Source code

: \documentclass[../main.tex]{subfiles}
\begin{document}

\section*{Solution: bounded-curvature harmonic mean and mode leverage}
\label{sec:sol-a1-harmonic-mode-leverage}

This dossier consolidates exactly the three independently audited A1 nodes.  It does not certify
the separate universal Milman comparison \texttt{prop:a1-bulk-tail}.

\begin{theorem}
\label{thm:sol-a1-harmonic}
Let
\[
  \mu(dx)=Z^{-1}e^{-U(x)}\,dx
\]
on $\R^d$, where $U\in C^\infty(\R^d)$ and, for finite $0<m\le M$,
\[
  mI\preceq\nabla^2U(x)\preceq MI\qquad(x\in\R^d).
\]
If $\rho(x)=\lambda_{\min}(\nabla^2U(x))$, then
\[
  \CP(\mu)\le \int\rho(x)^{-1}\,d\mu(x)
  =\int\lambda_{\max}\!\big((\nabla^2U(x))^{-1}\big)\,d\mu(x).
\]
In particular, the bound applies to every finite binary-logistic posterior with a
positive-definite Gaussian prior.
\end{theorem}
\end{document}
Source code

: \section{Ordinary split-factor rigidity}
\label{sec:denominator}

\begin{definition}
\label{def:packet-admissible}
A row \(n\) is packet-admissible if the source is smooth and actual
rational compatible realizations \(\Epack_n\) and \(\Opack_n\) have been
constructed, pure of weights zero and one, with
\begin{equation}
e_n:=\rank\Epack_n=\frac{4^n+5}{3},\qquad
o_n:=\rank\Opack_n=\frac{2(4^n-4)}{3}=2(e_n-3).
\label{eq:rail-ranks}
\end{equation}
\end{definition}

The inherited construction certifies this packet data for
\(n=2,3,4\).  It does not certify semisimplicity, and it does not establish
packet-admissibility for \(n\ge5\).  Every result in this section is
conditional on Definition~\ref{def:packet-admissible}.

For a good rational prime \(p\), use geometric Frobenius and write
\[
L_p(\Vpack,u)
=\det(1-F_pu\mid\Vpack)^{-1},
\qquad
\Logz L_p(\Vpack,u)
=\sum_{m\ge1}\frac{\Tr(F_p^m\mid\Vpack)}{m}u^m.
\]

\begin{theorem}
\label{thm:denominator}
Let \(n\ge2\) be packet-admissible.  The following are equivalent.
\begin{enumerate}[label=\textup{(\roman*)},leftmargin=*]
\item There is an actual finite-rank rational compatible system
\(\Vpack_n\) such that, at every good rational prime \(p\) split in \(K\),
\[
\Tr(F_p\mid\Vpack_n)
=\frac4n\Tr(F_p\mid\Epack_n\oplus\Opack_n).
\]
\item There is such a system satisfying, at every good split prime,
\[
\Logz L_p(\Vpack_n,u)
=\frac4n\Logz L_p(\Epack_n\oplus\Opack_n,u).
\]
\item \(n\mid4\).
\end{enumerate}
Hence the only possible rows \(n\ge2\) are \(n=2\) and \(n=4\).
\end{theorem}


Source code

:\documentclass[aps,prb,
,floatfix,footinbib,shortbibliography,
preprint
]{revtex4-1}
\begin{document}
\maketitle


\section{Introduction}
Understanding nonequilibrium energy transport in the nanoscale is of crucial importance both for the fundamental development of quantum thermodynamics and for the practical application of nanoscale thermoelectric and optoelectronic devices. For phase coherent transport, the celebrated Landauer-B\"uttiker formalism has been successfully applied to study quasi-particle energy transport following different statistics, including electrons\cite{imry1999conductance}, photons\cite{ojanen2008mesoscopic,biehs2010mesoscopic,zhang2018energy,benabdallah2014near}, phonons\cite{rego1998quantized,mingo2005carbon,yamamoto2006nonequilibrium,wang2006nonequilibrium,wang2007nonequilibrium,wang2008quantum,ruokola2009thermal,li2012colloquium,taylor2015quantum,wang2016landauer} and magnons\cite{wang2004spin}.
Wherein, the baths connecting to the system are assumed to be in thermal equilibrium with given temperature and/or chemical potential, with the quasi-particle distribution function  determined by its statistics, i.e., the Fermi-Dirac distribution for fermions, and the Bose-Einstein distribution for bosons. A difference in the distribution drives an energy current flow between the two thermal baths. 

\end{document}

Activity — Every line above is to be transcribed exactly.

Completed exercise —
Source code

: \documentclass[../main.tex]{subfiles}
\begin{document}

\section*{Solution: bounded-curvature harmonic mean and mode leverage}
\label{sec:sol-a1-harmonic-mode-leverage}

This dossier consolidates exactly the three independently audited A1 nodes.  It does not certify
the separate universal Milman comparison \texttt{prop:a1-bulk-tail}.

\begin{theorem}
\label{thm:sol-a1-harmonic}
Let
\[
  \mu(dx)=Z^{-1}e^{-U(x)}\,dx
\]
on $\R^d$, where $U\in C^\infty(\R^d)$ and, for finite $0<m\le M$,
\[
  mI\preceq\nabla^2U(x)\preceq MI\qquad(x\in\R^d).
\]
If $\rho(x)=\lambda_{\min}(\nabla^2U(x))$, then
\[
  \CP(\mu)\le \int\rho(x)^{-1}\,d\mu(x)
  =\int\lambda_{\max}\!\big((\nabla^2U(x))^{-1}\big)\,d\mu(x).
\]
In particular, the bound applies to every finite binary-logistic posterior with a
positive-definite Gaussian prior.
\end{theorem}
\end{document}
Source code

: \section{Ordinary split-factor rigidity}
\label{sec:denominator}

\begin{definition}
\label{def:packet-admissible}
A row \(n\) is packet-admissible if the source is smooth and actual
rational compatible realizations \(\Epack_n\) and \(\Opack_n\) have been
constructed, pure of weights zero and one, with
\begin{equation}
e_n:=\rank\Epack_n=\frac{4^n+5}{3},\qquad
o_n:=\rank\Opack_n=\frac{2(4^n-4)}{3}=2(e_n-3).
\label{eq:rail-ranks}
\end{equation}
\end{definition}

The inherited construction certifies this packet data for
\(n=2,3,4\).  It does not certify semisimplicity, and it does not establish
packet-admissibility for \(n\ge5\).  Every result in this section is
conditional on Definition~\ref{def:packet-admissible}.

For a good rational prime \(p\), use geometric Frobenius and write
\[
L_p(\Vpack,u)
=\det(1-F_pu\mid\Vpack)^{-1},
\qquad
\Logz L_p(\Vpack,u)
=\sum_{m\ge1}\frac{\Tr(F_p^m\mid\Vpack)}{m}u^m.
\]

\begin{theorem}
\label{thm:denominator}
Let \(n\ge2\) be packet-admissible.  The following are equivalent.
\begin{enumerate}[label=\textup{(\roman*)},leftmargin=*]
\item There is an actual finite-rank rational compatible system
\(\Vpack_n\) such that, at every good rational prime \(p\) split in \(K\),
\[
\Tr(F_p\mid\Vpack_n)
=\frac4n\Tr(F_p\mid\Epack_n\oplus\Opack_n).
\]
\item There is such a system satisfying, at every good split prime,
\[
\Logz L_p(\Vpack_n,u)
=\frac4n\Logz L_p(\Epack_n\oplus\Opack_n,u).
\]
\item \(n\mid4\).
\end{enumerate}
Hence the only possible rows \(n\ge2\) are \(n=2\) and \(n=4\).
\end{theorem}


Source code

:\documentclass[aps,prb,
,floatfix,footinbib,shortbibliography,
preprint
]{revtex4-1}
\begin{document}
\maketitle


\section{Introduction}
Understanding nonequilibrium energy transport in the nanoscale is of crucial importance both for the fundamental development of quantum thermodynamics and for the practical application of nanoscale thermoelectric and optoelectronic devices. For phase coherent transport, the celebrated Landauer-B\"uttiker formalism has been successfully applied to study quasi-particle energy transport following different statistics, including electrons\cite{imry1999conductance}, photons\cite{ojanen2008mesoscopic,biehs2010mesoscopic,zhang2018energy,benabdallah2014near}, phonons\cite{rego1998quantized,mingo2005carbon,yamamoto2006nonequilibrium,wang2006nonequilibrium,wang2007nonequilibrium,wang2008quantum,ruokola2009thermal,li2012colloquium,taylor2015quantum,wang2016landauer} and magnons\cite{wang2004spin}.
Wherein, the baths connecting to the system are assumed to be in thermal equilibrium with given temperature and/or chemical potential, with the quasi-particle distribution function  determined by its statistics, i.e., the Fermi-Dirac distribution for fermions, and the Bose-Einstein distribution for bosons. A difference in the distribution drives an energy current flow between the two thermal baths. 

\end{document}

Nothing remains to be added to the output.